For the full description of expected parameters, see the File Source API page.

from quixstreams import Application
from quixstreams.sources.community.file import FileSource

app = Application(broker_address="localhost:9092")
source = FileSource(
    filepath="/path/to/my/topic_folder",
    file_format="json",
    file_compression="gzip",
    as_replay=True
)
sdf = app.dataframe(source=source).print(metadata=True)

if __name__ == "__main__":
    app.run()

File hierarchy/structure

The File Source expects a folder structure like so:

    my_sinked_topics/
    ├── topic_a/          # topic name (use this path to File Source!)
    │   ├── 0/            # topic partition number
    │   │   ├── 0000.ext  # formatted offset files (ex: JSON)
    │   │   └── 0011.ext
    │   └── 1/
    │       ├── 0003.ext
    │       └── 0016.ext
    └── topic_b/
        └── etc...

This is the default structure generated by the File Sink.

File data format/schema

The expected data schema is largely dependent on the file format chosen.

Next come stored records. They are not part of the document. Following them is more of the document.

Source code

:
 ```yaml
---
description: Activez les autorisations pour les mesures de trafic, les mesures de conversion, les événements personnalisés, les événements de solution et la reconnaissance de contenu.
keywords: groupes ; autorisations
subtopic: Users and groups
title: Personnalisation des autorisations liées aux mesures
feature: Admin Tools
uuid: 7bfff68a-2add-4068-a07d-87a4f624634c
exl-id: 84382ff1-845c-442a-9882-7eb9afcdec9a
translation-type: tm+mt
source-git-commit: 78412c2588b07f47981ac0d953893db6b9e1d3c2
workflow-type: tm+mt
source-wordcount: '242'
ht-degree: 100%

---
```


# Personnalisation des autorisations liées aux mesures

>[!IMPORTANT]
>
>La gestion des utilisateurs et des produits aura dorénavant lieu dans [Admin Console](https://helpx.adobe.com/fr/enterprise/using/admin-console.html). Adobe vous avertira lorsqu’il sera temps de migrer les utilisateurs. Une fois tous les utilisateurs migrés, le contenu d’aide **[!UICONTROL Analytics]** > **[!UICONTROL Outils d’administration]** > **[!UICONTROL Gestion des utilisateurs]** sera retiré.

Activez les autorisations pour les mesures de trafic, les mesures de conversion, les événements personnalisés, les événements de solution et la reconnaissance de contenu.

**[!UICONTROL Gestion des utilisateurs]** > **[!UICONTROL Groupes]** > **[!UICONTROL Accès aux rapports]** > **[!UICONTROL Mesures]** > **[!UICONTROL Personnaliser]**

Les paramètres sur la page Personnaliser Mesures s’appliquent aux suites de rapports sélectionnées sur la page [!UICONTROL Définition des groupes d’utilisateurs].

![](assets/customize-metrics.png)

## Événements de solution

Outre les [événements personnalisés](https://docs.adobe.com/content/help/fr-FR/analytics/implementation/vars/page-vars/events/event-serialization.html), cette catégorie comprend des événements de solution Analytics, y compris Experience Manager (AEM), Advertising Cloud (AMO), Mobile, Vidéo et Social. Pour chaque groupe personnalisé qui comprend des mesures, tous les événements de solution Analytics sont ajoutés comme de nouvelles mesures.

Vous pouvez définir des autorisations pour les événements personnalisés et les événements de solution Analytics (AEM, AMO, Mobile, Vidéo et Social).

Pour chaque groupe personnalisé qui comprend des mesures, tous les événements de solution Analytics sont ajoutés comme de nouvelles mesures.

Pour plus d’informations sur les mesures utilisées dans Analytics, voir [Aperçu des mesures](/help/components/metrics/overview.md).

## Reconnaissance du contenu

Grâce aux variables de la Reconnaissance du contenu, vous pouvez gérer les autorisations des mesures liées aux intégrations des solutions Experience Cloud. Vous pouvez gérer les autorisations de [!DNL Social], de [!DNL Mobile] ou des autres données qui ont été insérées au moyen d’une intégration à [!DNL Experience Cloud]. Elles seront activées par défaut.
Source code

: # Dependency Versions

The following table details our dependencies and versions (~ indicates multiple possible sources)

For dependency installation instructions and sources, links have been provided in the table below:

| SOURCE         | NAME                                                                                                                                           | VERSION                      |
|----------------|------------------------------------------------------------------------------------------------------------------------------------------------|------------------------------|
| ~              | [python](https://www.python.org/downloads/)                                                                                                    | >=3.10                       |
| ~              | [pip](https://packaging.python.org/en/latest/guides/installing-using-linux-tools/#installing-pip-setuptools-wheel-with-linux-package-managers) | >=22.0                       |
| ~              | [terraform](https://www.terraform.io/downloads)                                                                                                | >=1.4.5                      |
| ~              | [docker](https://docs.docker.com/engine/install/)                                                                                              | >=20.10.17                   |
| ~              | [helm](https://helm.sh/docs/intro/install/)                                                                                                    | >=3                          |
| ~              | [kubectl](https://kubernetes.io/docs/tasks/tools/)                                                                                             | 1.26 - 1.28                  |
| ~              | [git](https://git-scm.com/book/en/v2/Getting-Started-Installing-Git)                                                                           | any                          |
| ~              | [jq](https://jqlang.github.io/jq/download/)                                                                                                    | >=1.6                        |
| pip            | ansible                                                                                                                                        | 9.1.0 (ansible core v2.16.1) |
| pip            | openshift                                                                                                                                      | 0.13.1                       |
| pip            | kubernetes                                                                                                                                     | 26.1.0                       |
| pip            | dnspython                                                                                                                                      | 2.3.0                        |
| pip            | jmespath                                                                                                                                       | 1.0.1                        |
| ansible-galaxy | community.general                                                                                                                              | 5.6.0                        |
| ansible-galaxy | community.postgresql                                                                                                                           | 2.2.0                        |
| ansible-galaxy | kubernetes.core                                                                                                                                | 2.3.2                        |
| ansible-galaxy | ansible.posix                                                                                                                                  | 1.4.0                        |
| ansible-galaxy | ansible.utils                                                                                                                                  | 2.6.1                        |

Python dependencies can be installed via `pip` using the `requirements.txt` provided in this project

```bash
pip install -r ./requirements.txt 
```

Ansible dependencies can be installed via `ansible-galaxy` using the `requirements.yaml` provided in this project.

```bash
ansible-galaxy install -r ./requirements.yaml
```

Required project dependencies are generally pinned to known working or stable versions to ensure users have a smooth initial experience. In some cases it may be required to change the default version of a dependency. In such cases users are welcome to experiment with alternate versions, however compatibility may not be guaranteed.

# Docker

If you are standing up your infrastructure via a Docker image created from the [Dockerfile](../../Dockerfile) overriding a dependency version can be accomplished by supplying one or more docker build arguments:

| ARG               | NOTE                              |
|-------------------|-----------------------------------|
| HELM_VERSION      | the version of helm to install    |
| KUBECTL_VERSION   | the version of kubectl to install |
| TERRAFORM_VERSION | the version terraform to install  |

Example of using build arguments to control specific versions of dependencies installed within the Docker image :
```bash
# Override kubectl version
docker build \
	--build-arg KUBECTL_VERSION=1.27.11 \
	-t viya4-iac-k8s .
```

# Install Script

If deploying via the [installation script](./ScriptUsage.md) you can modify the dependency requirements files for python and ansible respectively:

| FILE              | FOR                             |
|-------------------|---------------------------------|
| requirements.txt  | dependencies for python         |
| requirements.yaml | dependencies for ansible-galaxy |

For easiest use with the File Sink, you can follow these patterns:

  • for row-based formats (like JSON), the expected data should have records with the following fields, where value is the entirety of the message value, ideally as a JSON-deserializable item:
  • _key
  • _value
  • _timestamp

  • for columnar formats (like Parquet), they do not expect an explicit value field; instead all columns should be included individually while including _key and _timestamp:

  • _key
  • _timestamp
  • field_a
  • field_b...

etc...

Topic

The default topic will have a partition count that reflects the partition count found within the provided topic's folder structure.